Publications

The hotel fire sale that never happened
- March 1, 2021: Vol. 8, Number 3

The hotel fire sale that never happened

by Stephen O’Connor

Expecting a tidal wave of distressed selling and recapitalizations at 30 percent to 50 percent discounts to pre-COVID values, the private equity industry raised an unprecedented amount of capital in the early months of the pandemic. Fund after fund reported breathlessly the size of their newest, distressed real estate offering and the ease and speed with which they attracted capital. In the second quarter of 2020, new funds dedicated to real estate investing raised $45.5 billion, the largest second quarter amount in each of the past five years and 24.4 percent higher than the $36.5 billion raised in second quarter 2019.

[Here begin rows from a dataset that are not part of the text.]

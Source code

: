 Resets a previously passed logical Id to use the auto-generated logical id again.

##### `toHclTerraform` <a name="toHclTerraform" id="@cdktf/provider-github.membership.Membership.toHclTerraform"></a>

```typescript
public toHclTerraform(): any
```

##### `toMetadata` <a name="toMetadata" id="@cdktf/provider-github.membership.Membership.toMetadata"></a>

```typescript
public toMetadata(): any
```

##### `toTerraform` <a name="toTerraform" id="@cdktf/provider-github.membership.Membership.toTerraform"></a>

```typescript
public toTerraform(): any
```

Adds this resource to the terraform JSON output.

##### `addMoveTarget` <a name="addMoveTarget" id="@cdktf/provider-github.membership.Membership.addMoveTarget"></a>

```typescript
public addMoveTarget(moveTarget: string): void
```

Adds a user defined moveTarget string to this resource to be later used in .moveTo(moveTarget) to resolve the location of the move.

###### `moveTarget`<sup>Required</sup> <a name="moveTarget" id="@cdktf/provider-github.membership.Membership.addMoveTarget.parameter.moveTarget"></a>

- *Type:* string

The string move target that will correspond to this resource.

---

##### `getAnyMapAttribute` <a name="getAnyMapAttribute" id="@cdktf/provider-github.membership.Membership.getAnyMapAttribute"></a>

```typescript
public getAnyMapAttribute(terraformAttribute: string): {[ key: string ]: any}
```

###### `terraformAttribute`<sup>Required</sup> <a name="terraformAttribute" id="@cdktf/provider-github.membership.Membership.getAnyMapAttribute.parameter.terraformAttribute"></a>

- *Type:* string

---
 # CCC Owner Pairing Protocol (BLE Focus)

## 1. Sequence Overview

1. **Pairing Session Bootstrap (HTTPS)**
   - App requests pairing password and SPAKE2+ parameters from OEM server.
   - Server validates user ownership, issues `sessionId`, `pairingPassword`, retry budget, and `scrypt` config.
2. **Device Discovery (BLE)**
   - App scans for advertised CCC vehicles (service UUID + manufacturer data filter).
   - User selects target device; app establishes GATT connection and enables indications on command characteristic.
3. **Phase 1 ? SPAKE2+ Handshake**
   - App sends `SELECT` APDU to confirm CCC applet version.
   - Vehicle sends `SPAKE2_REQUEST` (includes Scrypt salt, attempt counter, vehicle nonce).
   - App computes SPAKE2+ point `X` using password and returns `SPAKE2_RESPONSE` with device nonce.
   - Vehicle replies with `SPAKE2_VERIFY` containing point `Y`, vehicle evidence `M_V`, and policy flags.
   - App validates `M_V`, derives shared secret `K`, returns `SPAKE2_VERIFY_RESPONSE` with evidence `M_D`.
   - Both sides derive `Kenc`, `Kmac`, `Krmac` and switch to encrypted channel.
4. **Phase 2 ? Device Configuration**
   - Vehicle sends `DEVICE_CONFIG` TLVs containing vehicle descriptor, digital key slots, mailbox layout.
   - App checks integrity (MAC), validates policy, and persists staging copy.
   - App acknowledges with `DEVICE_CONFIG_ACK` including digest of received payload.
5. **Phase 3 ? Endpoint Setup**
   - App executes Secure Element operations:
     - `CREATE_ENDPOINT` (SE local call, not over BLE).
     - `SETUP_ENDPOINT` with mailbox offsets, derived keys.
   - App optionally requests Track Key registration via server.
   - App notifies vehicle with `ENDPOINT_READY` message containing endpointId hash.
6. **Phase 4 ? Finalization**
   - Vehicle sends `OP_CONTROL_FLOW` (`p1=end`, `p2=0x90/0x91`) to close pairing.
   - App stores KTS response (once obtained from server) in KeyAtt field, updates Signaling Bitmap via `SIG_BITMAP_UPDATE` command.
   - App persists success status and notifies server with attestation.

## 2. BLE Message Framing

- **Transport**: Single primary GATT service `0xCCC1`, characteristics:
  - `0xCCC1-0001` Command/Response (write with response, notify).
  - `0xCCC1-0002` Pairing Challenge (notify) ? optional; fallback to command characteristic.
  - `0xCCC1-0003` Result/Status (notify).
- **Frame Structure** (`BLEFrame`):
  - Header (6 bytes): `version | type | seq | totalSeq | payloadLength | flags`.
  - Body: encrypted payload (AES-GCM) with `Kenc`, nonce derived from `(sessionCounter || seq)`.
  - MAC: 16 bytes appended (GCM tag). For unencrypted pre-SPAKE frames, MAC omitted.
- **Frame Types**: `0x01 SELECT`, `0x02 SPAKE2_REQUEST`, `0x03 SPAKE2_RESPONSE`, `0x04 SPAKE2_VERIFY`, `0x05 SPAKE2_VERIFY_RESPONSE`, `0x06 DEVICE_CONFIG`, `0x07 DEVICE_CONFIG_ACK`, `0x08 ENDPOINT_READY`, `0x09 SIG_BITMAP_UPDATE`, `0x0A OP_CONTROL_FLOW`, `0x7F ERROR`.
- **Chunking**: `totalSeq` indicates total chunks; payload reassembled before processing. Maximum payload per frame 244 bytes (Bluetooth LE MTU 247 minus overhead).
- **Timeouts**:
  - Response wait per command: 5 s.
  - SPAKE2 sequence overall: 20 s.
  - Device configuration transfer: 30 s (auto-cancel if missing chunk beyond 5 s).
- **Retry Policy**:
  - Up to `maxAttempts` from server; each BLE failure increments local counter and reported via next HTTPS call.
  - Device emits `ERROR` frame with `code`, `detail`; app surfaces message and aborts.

However, since then, other than some creative structured financings by the likes of Starwood Capital, Angelo-Gordon, Oaktree, MSD Capital and Ramsfield, there have been surprisingly few institutional-quality distressed real estate closings. The lament throughout PE land is that sellers have an unrealistic sense of value and lenders are not forcing a day of reckoning. What the heck happened? The answer is multidimensional.

  • First, there are few “bad guys” in this crisis. Delinquent borrowers are generally trying their best to deal with an unprecedented situation and lenders have been inclined to work with borrowers rather than punish them.
  • Second, Dodd-Frank successfully forced the banking industry to reduce leverage, maintain greater liquidity and limit their holdings of complex financial instruments. As a result, the banking industry entered the crisis in an unprecedented state of fiscal strength, which gave banks the financial capacity to be more flexible with borrowers.
  • Third, banks recognized, especially in the early months of the pandemic, that negative press likely to accompany foreclosure actions would be intense and wisely elected not to repeat their PR mistakes of the global financial crisis.
  • Finally, critically, lenders were unwilling to step into the chain of title in situations where they would be writing checks every month to cover operating losses and would also be vulnerable to lawsuits from guests and workers exposed to COVID.

With the vaccines being rolled out, lenders will continue to “kick the can” down the road and the window for buying truly distressed assets will rapidly close. That doesn’t mean that there won’t be good deals available, but the opportunity to buy quality hotel properties at steep discounts will disappear more quickly than anyone imagined. Instead, beginning late in the second quarter and extending through the rest of 2021, we will see a large number of recapitalizations, and quite a few sales, by “motivated” owners (as opposed to “distressed sellers”) at valuations around a 10 percent to 25 percent discount to 2019 levels.

With banks and securitized lenders relegated to the sidelines in the hospitality market because of their pesky requirement for trailing cash flow to support their underwriting, the debt funds should have a heyday for the next 12 to 18 months. The tidal surge that was looming on the horizon in the summer of 2020 will reach the beach as a large, but comfortably surfable, wave this summer.

Most investors view hotels as a niche investment class and place fairly strict limits on their hotel exposure. That viewpoint makes sense when one considers the relatively small size of the hotel market, the operating complexities of lodging properties, the daily mark-to-market on room rates and the cyclical nature of the industry. Interestingly, this cycle could be different, as hospitality assets will comprise a much larger share of most portfolios, especially those of private equity funds and large family offices, and for a more sustained period than we’ve seen in past recoveries.

The reason for this change is less a function of something good happening in the hotel industry than of secular changes in other classes of commercial real estate. Specifically, when one looks at the four major classes of commercial real estate, office and retail are severely challenged by the complex, still-evolving changes in demand for those assets, while multifamily and industrial have seen prices soar powered by low interest rates and a torrent of equity capital. Put more simply: office investment is a conundrum, everything but grocery-anchored retail is toxic, multifamily is overpriced and warehouse is wildly overpriced.

That leaves hotels as one of the only CRE classes where (1) assets can be acquired at a discount, (2) there is a reasonable expectation demand will eventually return, and (3) valuations are expected to recover to pre-COVID levels.

 

Stephen O’Connor is a principal and managing director of RobertDouglas.